DreidingPotentialBuilder

class DreidingPotentialBuilder(use_bonds=None, include_bond_stretching=None, include_bond_angles=None, include_torsions=None, include_inversions=None, include_h_bonds=None, include_lennard_jones=None, include_electrostatic=None, lennard_jones_cutoff=None, lennard_jones_smoothing_length=None, h_bond_scale=None, h_bond_cutoff=None, electrostatic_pairwise_cutoff=None, electrostatic_smoothing_length=None, electrostatic_spme_cutoff=None, electrostatic_accuracy=None, electrostatic_scale=None, use_electrostatic_direct_sum=None, ignore_missing_types=None)

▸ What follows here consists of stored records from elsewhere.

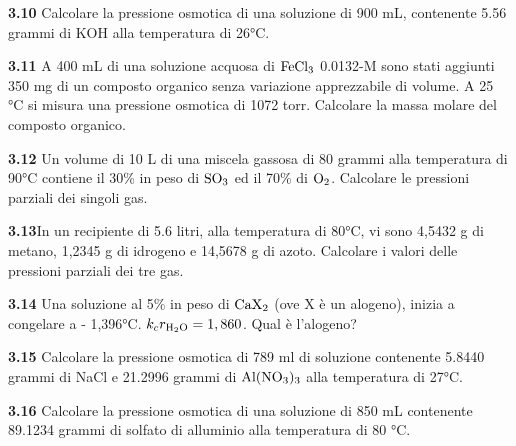 \vspace{0.2cm}\textbf{3.10} Calcolare la pressione osmotica di una soluzione di 900 mL, contenente 5.56 grammi di KOH alla temperatura di 26°C.

\vspace{0.2cm}\textbf{3.11} A 400 mL di una soluzione acquosa di $\rm FeCl_3$ 0.0132-M sono stati aggiunti 350 mg di un composto organico senza variazione apprezzabile di volume. A 25 °C si misura una pressione osmotica di 1072 torr. Calcolare la massa molare del composto organico.

\vspace{0.2cm}\textbf{3.12} Un volume di 10 L di una miscela gassosa di 80 grammi alla temperatura di 90°C contiene il
30\% in peso di $\rm SO_3$ ed il 70\% di $\rm O_2$. Calcolare le pressioni parziali dei singoli gas.

\vspace{0.2cm}\textbf{3.13}In un recipiente di 5.6 litri, alla temperatura di 80°C, vi sono 4,5432 g di metano, 1,2345 g di idrogeno e 14,5678 g di azoto. Calcolare i valori delle pressioni parziali dei tre gas. 

\vspace{0.2cm}\textbf{3.14} Una soluzione al 5\% in peso di $\rm CaX_2$ (ove X è un alogeno), inizia a congelare a - 1,396°C. $k_cr_{\rm H_2O} = 1,860$. Qual è l'alogeno? 

\vspace{0.2cm}\textbf{3.15} Calcolare la pressione osmotica di 789 ml di soluzione contenente 5.8440 grammi di NaCl e  21.2996 grammi di $\rm Al(NO_3)_3$ alla temperatura di 27°C.

\vspace{0.2cm}\textbf{3.16} Calcolare la pressione osmotica di una soluzione di 850 mL contenente 89.1234 grammi di solfato di alluminio alla temperatura di 80 °C.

This object builds a DREIDING potential using TremoloX.

Parameters:
  • use_bonds – Controls if any bonding (stretching, angle, torsion and inversion) terms are to be included.
    Default: True.

  • include_bond_stretching (bool) – Controls if bonding stretching terms are included.
    Default: use_bonds.

  • include_bond_angles (bool) – Controls if angle bending terms are included.
    Default: use_bonds.

  • include_torsions (bool) – Controls if bond torsion terms are included.
    Default: use_bonds.

  • include_inversions (bool) – Controls if bond inversion torsion terms are included.
    Default: use_bonds.

  • include_h_bonds (bool) – Controls if hydrogen bonding terms are included.
    Default: use_bonds.

  • include_lennard_jones (bool) – Controls if Lennard-Jones terms are included.
    Default: True.

  • include_electrostatic (bool) – Controls if electrostatic terms are included.
    Default: True.

  • lennard_jones_cutoff (PhysicalQuantity of type distance) – Distance beyond which the Lennard-Jones terms are truncated.
    Default: 10.0 * Angstrom.

  • lennard_jones_smoothing_length (PhysicalQuantity of type distance) – Distance over which the Lennard-Jones terms are brought to zero at the cutoff.
    Default: 2.0 * Angstrom.

  • h_bond_scale (float) – Scaling for the strength of the hydrogen bond term to allow for setting atomic charges.
    Default: 1.0.

  • h_bond_cutoff (PhysicalQuantity of type distance) – Distance beyond which the Hydrogen bond terms are truncated.
    Default: 7.5 * Angstrom.

  • electrostatic_pairwise_cutoff (PhysicalQuantity of type distance) – Distance at which the pairwise electrostatic terms are brought to zero in pairwise summation.
    Default: 12 * Angstrom

  • electrostatic_smoothing_length (PhysicalQuantity of type distance) – Distance over which the electrostatic terms are brought to zero at the cutoff when using the direct electrostatic sum.
    Default: 2.0 * Angstrom

  • electrostatic_spme_cutoff (PhysicalQuantity of type distance) – Distance at which the pairwise electrostatic terms are brought to zero in SPME summation.
    Default: 7.5 * Angstrom

  • electrostatic_accuracy (float) – Sets the relative accuracy of the SPME summation.
    Default: 0.0001

  • electrostatic_scale (float) – Set the relative strength of the electrostatic terms.
    Default: 1.0

  • use_electrostatic_direct_sum (bool) – Use the direct Coulomb sum to calculate the electrostatic terms in MoleculeConfigurations.
    Default: False

  • ignore_missing_types (bool) – Whether or not molecules missing Dreiding types are ignored.
    Default: False

assignAtomTypes(configuration, overwrite=True)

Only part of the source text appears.